BEGIN Data for this task
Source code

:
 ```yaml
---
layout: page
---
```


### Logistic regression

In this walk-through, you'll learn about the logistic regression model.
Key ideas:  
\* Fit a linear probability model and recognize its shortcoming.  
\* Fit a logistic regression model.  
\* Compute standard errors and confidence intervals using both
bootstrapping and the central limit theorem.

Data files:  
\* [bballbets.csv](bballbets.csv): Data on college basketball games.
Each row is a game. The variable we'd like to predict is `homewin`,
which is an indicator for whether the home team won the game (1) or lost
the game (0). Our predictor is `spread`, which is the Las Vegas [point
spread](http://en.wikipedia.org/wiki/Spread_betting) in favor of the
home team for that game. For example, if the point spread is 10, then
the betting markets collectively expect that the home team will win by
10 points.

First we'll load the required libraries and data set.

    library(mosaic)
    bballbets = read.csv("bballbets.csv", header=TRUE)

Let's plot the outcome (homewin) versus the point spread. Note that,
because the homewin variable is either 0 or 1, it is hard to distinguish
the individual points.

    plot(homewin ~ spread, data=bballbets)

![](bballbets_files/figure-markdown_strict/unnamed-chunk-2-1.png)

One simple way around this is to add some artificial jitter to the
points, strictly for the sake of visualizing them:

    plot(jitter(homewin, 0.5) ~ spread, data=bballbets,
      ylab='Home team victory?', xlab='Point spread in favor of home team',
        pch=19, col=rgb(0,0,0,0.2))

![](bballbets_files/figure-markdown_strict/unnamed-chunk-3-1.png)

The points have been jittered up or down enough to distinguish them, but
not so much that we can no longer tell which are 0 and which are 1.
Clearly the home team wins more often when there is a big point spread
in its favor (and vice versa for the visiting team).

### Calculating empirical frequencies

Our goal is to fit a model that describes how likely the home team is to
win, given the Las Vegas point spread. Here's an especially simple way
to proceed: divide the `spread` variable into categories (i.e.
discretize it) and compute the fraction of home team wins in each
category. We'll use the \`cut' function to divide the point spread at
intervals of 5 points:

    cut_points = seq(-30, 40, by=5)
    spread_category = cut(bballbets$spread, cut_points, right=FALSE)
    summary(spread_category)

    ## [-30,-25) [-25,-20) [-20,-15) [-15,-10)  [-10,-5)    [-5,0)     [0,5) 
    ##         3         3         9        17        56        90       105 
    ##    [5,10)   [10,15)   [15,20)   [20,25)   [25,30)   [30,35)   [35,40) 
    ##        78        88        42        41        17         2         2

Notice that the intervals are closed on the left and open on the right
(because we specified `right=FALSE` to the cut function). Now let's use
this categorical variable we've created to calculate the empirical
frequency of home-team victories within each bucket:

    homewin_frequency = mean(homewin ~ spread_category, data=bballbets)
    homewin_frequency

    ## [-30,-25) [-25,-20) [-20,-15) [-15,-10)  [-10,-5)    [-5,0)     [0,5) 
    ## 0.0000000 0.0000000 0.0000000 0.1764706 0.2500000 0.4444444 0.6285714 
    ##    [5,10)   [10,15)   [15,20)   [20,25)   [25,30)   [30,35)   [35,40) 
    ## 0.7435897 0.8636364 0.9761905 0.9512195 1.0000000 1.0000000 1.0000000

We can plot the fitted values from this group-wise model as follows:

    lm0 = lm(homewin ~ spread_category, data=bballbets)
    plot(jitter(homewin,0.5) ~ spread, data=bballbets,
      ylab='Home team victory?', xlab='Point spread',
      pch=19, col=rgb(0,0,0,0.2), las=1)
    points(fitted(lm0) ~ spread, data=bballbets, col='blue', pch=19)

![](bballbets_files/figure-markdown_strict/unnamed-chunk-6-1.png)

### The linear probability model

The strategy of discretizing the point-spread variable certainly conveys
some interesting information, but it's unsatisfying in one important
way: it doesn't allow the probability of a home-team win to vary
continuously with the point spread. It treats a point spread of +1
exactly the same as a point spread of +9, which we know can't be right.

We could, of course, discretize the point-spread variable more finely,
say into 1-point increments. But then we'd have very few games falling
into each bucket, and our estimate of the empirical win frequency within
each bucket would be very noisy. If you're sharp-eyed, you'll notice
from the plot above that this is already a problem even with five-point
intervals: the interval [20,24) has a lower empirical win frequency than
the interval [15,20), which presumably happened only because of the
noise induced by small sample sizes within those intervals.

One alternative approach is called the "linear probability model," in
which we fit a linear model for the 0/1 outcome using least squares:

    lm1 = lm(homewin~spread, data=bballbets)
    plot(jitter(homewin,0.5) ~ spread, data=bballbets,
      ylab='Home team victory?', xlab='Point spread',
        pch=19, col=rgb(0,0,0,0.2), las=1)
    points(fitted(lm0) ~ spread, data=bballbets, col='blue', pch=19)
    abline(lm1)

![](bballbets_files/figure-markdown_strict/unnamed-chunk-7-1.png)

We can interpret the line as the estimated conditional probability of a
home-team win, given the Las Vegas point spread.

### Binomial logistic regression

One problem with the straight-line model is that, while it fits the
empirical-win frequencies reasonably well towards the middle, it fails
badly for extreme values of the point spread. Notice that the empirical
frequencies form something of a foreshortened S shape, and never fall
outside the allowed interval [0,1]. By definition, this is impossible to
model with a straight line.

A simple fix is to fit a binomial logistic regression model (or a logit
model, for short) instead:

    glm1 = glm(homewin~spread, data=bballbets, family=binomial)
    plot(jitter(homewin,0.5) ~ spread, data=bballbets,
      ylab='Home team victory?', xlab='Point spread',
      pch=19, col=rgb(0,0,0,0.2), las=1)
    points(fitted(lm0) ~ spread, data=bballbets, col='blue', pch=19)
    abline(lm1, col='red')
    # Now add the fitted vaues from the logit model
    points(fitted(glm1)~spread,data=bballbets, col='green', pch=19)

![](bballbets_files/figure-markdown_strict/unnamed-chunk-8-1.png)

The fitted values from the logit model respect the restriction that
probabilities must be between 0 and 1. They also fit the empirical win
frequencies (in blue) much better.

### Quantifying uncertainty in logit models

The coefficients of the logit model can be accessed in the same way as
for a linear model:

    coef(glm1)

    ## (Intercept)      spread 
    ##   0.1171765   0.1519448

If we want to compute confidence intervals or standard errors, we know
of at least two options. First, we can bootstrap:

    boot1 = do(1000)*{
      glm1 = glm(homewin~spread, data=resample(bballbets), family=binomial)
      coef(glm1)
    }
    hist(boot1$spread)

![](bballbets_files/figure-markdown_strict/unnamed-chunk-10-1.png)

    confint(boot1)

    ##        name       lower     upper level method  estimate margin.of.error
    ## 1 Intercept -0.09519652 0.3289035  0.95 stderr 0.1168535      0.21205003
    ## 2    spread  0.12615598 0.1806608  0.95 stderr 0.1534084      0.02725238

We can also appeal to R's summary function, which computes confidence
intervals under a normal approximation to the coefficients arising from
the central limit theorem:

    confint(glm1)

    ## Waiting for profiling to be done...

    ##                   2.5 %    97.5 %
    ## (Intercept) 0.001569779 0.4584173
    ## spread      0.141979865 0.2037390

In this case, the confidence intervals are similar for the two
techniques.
END Data for this task
BEGIN Data for this task
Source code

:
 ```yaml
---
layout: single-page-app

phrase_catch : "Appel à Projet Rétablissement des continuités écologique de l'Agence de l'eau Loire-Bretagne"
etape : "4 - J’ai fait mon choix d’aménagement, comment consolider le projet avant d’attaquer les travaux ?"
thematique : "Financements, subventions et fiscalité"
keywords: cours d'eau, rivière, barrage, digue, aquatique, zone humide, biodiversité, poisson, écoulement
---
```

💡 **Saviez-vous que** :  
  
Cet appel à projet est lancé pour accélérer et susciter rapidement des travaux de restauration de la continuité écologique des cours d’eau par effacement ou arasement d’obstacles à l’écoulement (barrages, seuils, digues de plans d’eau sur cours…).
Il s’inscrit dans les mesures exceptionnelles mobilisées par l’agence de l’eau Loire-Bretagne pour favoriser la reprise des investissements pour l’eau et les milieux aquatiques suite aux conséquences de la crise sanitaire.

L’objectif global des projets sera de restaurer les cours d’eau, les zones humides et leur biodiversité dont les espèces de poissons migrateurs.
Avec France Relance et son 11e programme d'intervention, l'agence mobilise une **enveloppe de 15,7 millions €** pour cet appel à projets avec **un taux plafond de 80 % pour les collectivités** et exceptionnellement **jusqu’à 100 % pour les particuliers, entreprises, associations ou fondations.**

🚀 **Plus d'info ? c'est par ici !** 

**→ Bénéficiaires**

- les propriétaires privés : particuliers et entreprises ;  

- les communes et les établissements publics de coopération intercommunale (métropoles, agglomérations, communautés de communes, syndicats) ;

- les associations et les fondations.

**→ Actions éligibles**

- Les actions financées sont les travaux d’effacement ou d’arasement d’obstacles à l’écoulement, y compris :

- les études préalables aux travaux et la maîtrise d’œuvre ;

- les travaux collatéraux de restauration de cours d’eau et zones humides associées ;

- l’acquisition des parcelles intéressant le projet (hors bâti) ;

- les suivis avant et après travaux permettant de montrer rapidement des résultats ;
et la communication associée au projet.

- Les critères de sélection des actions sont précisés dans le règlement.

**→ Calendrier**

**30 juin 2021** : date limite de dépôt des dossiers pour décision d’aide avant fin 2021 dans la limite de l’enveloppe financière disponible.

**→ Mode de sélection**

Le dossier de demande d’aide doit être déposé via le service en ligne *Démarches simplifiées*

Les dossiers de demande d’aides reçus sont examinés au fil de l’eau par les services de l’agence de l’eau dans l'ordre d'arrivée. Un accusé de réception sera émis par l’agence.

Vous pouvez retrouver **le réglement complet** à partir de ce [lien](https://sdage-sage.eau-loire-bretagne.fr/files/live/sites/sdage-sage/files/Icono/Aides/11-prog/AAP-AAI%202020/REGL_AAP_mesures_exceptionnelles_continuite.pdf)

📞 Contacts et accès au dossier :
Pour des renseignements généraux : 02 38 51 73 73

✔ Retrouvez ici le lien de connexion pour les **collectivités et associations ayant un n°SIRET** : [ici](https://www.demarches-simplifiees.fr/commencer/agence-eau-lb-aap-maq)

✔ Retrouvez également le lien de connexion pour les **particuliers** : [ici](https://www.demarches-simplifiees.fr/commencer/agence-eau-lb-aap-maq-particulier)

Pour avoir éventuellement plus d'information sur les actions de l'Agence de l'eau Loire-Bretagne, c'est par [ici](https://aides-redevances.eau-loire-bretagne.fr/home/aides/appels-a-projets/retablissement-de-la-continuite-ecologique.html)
END Data for this task
#### Problem to solve:
Go through the data above and copy each line that holds the word "demarches".

#### Response to this task:
✔ Retrouvez ici le lien de connexion pour les **collectivités et associations ayant un n°SIRET** : [ici](https://www.demarches-simplifiees.fr/commencer/agence-eau-lb-aap-maq)
✔ Retrouvez également le lien de connexion pour les **particuliers** : [ici](https://www.demarches-simplifiees.fr/commencer/agence-eau-lb-aap-maq-particulier)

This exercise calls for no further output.